- EXERCISE DETAILS: Tally how many lines in the material include the word "this", then give that figure by itself.

- GIVEN RECORDS:
• • • • •
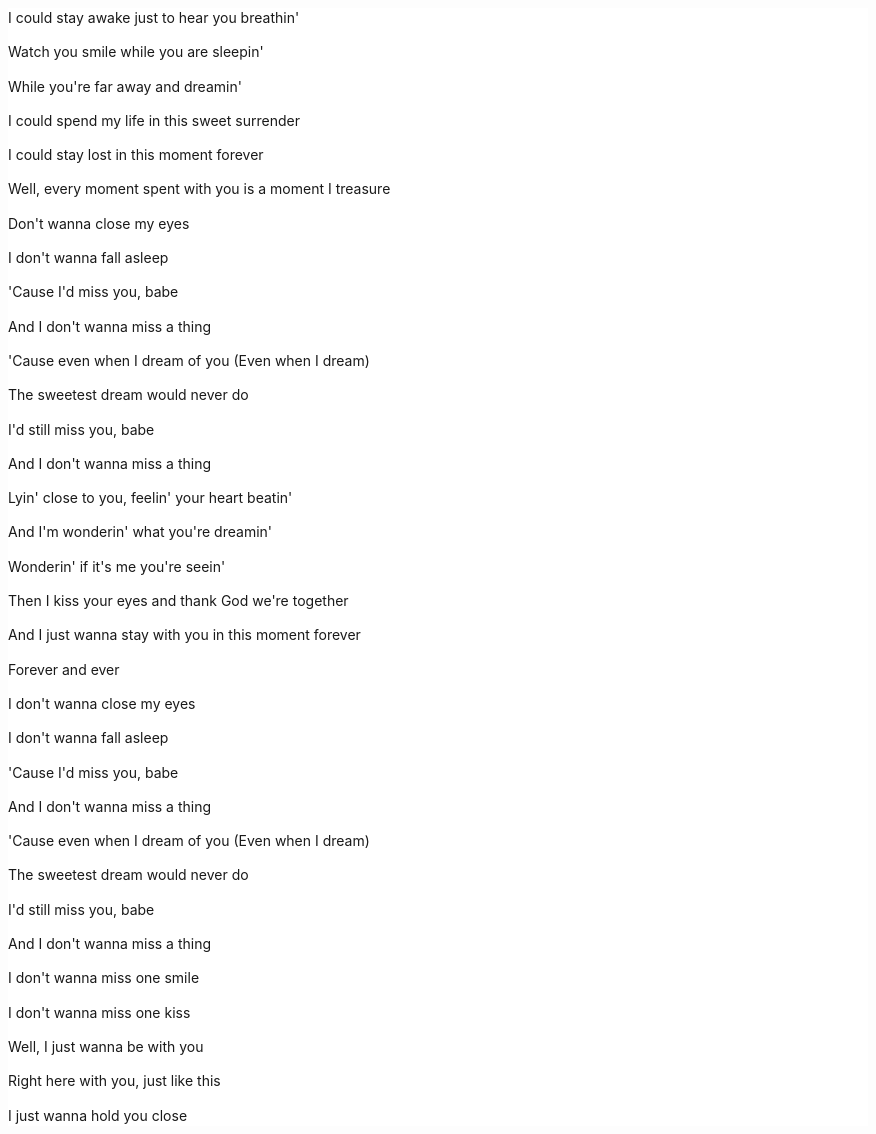 I could stay awake just to hear you breathin'

Watch you smile while you are sleepin'

While you're far away and dreamin'

I could spend my life in this sweet surrender

I could stay lost in this moment forever

Well, every moment spent with you is a moment I treasure

Don't wanna close my eyes

I don't wanna fall asleep

'Cause I'd miss you, babe

And I don't wanna miss a thing

'Cause even when I dream of you (Even when I dream)

The sweetest dream would never do

I'd still miss you, babe

And I don't wanna miss a thing

Lyin' close to you, feelin' your heart beatin'

And I'm wonderin' what you're dreamin'

Wonderin' if it's me you're seein'

Then I kiss your eyes and thank God we're together

And I just wanna stay with you in this moment forever

Forever and ever

I don't wanna close my eyes

I don't wanna fall asleep

'Cause I'd miss you, babe

And I don't wanna miss a thing

'Cause even when I dream of you (Even when I dream)

The sweetest dream would never do

I'd still miss you, babe

And I don't wanna miss a thing

I don't wanna miss one smile

I don't wanna miss one kiss

Well, I just wanna be with you

Right here with you, just like this

I just wanna hold you close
• • • • •
- EXERCISE OUTPUT: 4